Records for this exercise below:
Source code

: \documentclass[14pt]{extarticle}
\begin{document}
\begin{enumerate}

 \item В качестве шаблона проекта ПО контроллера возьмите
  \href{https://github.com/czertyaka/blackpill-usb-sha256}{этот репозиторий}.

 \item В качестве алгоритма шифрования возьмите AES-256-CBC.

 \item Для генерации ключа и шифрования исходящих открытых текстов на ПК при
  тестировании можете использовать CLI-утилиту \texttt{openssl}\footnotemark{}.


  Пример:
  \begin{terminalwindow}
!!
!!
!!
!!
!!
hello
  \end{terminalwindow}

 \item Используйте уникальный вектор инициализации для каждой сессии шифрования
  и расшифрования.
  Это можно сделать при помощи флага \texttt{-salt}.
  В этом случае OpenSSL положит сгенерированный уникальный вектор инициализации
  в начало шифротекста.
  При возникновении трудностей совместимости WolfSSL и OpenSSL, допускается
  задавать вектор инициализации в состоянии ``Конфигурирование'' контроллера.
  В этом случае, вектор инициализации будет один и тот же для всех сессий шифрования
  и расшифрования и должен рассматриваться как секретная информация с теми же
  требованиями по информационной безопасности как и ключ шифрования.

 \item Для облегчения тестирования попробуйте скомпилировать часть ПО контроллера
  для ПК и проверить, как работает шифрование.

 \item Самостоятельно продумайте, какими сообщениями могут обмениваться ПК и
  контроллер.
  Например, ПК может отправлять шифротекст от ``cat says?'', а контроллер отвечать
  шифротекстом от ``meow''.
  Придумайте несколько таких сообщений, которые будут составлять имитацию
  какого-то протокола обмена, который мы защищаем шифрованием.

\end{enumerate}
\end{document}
End of Records for this exercise.
— What you should do —
Give back exactly the lines above, from the line containing "обмениваться ПК и" through the line containing "какого-то протокола обмена, который", with both end lines and nothing more.

— Expected output —
 \item Самостоятельно продумайте, какими сообщениями могут обмениваться ПК и
  контроллер.
  Например, ПК может отправлять шифротекст от ``cat says?'', а контроллер отвечать
  шифротекстом от ``meow''.
  Придумайте несколько таких сообщений, которые будут составлять имитацию
  какого-то протокола обмена, который мы защищаем шифрованием.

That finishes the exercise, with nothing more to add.